Enzymes were extracted as follows: For CHI (EC 5.5.1.6) and DFR (EC 1.1.1.219), 0.5 g of frozen apple peel tissue were ground in 1.8 mL of 100 mM Tris-HCl buffer (pH 7.5) containing 14 mM β-mercaptoethanol, 5 mM dithiothreitol (DTT), 1% bovine serum albumin (BSA), 0.5% Triton X-100, and 5% PVPP. For CHS (EC 2.3.1.74), 1 g of frozen tissue was homogenized with 5% PVPP in 2 mL of 100 mM sodium phosphate buffer (pH 6.8) containing 14 mM β-mercaptoethanol, 5 mM DTT, 40 mM sodium ascorbate, 3 mM EDTA, 10 μM leupeptin, and 1% BSA at 0–4 °C. For anthocyanin synthase (ANS, EC 1.14.11.19) and UFGT (EC 2.4.1.91), 1 g of frozen tissue was homogenized with 5% PVPP in 2 mL 100 mM Tris-HCl buffer (pH 8.0) containing 14 mM β-mercaptoethanol, 5 mM DTT, 5 mM EDTA, 15 mM MgCl₂, 0.5% Triton X-100, and 1% BSA. After centrifugation, the enzyme extract was concentrated with ammonium sulfate, as described above.

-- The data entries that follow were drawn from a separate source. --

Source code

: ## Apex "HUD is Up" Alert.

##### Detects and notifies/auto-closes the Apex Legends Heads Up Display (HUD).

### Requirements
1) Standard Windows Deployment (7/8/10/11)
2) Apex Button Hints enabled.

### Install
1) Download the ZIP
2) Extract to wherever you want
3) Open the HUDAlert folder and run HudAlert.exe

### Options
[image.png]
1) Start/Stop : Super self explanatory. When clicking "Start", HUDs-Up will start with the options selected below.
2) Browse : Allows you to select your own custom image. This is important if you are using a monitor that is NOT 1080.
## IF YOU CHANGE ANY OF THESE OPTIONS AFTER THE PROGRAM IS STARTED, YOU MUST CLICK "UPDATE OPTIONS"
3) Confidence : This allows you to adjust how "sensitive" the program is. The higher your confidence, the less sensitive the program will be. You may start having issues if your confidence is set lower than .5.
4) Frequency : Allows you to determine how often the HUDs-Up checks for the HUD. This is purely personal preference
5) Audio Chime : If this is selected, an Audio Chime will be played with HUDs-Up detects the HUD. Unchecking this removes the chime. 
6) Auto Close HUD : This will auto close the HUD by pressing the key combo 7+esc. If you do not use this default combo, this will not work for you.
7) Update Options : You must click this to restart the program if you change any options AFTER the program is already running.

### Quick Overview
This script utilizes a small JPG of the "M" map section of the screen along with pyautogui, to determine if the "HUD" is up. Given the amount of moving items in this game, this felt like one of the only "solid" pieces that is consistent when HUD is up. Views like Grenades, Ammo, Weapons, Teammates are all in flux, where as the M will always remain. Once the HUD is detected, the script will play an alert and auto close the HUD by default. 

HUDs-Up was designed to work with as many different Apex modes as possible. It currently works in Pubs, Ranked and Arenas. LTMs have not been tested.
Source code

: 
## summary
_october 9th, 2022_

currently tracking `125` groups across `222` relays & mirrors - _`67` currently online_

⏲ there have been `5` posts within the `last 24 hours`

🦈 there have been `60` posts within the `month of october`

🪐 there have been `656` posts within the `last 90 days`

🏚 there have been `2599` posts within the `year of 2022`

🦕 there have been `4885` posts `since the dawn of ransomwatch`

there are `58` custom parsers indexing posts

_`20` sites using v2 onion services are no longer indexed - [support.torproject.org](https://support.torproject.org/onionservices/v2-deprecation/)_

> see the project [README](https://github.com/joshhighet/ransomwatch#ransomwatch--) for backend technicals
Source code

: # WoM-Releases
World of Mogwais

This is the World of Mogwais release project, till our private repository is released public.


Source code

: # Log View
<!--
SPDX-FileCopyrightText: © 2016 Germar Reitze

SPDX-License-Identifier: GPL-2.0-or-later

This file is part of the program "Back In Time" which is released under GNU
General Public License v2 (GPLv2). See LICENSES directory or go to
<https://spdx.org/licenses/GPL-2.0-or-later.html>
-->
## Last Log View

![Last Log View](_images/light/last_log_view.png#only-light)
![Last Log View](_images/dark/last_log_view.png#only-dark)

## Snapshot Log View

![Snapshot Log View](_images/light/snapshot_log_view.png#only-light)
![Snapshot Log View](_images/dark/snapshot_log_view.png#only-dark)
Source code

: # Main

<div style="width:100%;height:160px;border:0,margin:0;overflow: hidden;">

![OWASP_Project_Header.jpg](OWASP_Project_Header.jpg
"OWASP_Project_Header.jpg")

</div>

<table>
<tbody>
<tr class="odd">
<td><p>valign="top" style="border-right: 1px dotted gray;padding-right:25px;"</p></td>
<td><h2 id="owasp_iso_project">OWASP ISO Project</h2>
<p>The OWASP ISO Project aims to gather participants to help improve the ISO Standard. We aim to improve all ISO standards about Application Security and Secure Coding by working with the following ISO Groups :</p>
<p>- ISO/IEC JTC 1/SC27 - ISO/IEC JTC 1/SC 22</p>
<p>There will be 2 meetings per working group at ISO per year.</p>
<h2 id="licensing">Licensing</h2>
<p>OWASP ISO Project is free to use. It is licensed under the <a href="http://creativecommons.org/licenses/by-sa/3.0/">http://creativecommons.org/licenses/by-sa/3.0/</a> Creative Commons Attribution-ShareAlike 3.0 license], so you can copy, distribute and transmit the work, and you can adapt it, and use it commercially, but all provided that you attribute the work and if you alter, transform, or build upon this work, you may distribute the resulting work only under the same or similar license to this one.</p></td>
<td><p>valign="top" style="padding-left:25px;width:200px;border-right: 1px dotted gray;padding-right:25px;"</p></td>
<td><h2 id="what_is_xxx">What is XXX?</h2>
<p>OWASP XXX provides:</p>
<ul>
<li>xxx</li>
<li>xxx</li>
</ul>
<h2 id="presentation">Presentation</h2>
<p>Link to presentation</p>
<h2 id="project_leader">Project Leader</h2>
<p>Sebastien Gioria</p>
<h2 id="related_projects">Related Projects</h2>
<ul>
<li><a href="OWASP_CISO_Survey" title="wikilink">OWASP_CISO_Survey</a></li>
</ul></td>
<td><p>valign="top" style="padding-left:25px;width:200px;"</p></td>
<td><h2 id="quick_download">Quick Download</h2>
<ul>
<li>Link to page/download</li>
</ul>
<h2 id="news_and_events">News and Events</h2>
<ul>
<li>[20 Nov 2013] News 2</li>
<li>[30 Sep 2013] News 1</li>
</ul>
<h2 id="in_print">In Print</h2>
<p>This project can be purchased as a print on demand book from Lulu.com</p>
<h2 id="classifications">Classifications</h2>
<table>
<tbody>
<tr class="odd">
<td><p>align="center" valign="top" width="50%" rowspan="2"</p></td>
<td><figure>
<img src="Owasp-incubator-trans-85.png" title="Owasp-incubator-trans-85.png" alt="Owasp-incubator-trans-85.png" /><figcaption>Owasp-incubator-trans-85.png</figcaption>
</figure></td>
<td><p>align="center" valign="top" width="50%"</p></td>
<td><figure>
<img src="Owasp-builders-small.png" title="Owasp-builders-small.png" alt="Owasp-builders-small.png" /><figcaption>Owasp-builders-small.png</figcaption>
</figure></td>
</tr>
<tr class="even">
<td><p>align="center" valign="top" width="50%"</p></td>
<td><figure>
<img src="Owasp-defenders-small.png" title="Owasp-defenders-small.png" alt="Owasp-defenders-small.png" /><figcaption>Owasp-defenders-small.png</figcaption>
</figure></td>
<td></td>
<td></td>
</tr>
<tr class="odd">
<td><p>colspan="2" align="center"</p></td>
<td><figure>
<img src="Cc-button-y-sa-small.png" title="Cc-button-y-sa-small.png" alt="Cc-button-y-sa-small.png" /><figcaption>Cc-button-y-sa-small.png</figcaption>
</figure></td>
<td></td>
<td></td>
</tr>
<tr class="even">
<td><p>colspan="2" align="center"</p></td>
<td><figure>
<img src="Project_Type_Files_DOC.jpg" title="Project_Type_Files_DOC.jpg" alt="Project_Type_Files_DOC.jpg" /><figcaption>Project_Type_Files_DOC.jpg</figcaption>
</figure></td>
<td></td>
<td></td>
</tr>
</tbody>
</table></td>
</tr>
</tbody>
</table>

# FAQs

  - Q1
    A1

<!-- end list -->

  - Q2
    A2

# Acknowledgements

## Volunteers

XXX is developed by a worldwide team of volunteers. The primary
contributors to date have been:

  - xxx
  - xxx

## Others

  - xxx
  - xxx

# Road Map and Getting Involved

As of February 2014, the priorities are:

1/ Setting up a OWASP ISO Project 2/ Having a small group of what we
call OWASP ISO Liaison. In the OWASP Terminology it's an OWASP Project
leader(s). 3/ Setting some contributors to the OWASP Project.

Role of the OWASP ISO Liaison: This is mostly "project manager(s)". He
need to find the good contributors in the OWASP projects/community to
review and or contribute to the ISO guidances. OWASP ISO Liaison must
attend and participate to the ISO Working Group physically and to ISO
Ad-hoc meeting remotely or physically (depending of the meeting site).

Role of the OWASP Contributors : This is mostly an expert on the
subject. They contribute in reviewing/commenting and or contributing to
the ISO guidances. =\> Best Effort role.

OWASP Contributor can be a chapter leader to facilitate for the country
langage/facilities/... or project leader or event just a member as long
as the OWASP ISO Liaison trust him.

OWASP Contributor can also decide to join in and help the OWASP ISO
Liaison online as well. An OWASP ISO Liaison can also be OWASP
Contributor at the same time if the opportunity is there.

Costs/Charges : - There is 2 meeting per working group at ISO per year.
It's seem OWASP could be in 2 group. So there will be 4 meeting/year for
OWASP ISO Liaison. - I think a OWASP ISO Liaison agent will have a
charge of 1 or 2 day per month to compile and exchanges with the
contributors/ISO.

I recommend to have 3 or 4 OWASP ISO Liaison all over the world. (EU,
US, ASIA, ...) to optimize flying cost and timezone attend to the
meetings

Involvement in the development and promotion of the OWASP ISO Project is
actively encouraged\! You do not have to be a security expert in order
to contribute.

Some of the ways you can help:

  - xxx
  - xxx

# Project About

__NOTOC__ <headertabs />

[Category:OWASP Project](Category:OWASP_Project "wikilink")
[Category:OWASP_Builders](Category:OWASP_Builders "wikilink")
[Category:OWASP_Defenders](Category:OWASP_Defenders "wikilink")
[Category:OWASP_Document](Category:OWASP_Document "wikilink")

All of the above enzyme extracts were desalted by passage through PD10 columns and were then immediately used for enzyme assays. CHS, CHI, DFR, ANS, and UFGT were assayed as described by Li et al. [29].

4.7. Statistical Analysis

All data were analyzed with t-tests (p < 0.05) using SPSS 16.0 (SPSS Inc., Chicago, IL, USA).